DATA RECORDS START

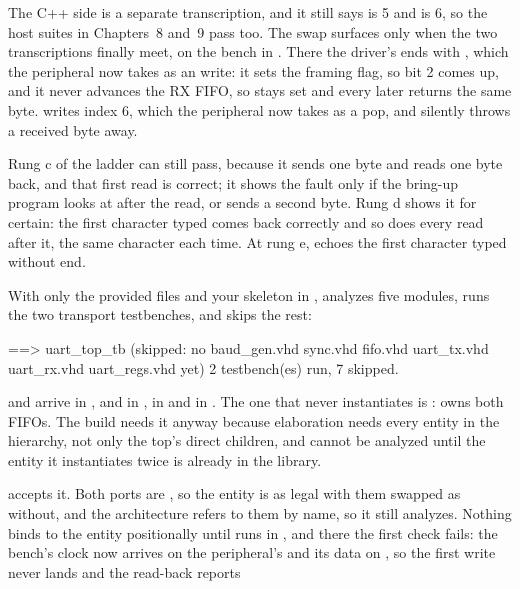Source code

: The C++ side is a separate transcription, and it still says  is 5 and
 is 6, so the host suites in Chapters~8 and~9 pass too. The swap surfaces only
when the two transcriptions finally meet, on the bench in . There the driver's
 ends with , which the peripheral now takes as an
 write: it sets the framing flag, so  bit 2 comes up, and it never
advances the RX FIFO, so  stays set and every later  returns the same
byte.  writes index 6, which the peripheral now takes as a pop, and silently
throws a received byte away.

Rung c of the ladder can still pass, because it sends one byte and reads one byte back, and that
first read is correct; it shows the fault only if the bring-up program looks at  after
the read, or sends a second byte. Rung d shows it for certain: the first character typed comes back
correctly and so does every read after it, the same character each time. At rung e,
 echoes the first character typed without end.

 With only the provided files and your skeleton in ,  analyzes
five modules, runs the two transport testbenches, and skips the rest:

\begin{console}
==> uart_top_tb (skipped: no baud_gen.vhd sync.vhd fifo.vhd uart_tx.vhd uart_rx.vhd uart_regs.vhd yet)
2 testbench(es) run, 7 skipped.
\end{console}

\noindent {} and  arrive in ,  and  in
,  in  and  in . The one that
 never instantiates is :  owns both FIFOs. The build needs
it anyway because elaboration needs every entity in the hierarchy, not only the top's direct
children, and  cannot be analyzed until the entity it instantiates twice is already
in the  library.

  accepts it. Both ports are , so the entity is as legal
with them swapped as without, and the architecture refers to them by name, so it still analyzes.
Nothing binds to the entity positionally until  runs in , and there
the first check fails: the bench's clock now arrives on the peripheral's  and its data on
, so the first write never lands and the read-back reports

DATA RECORDS END

Set the lines above down again, word for word, from the first through the one containing "pop, and silently"; pictures excluded.

TASK SOLUTION ▸
Source code

: The C++ side is a separate transcription, and it still says  is 5 and
 is 6, so the host suites in Chapters~8 and~9 pass too. The swap surfaces only
when the two transcriptions finally meet, on the bench in . There the driver's
 ends with , which the peripheral now takes as an
 write: it sets the framing flag, so  bit 2 comes up, and it never
advances the RX FIFO, so  stays set and every later  returns the same
byte.  writes index 6, which the peripheral now takes as a pop, and silently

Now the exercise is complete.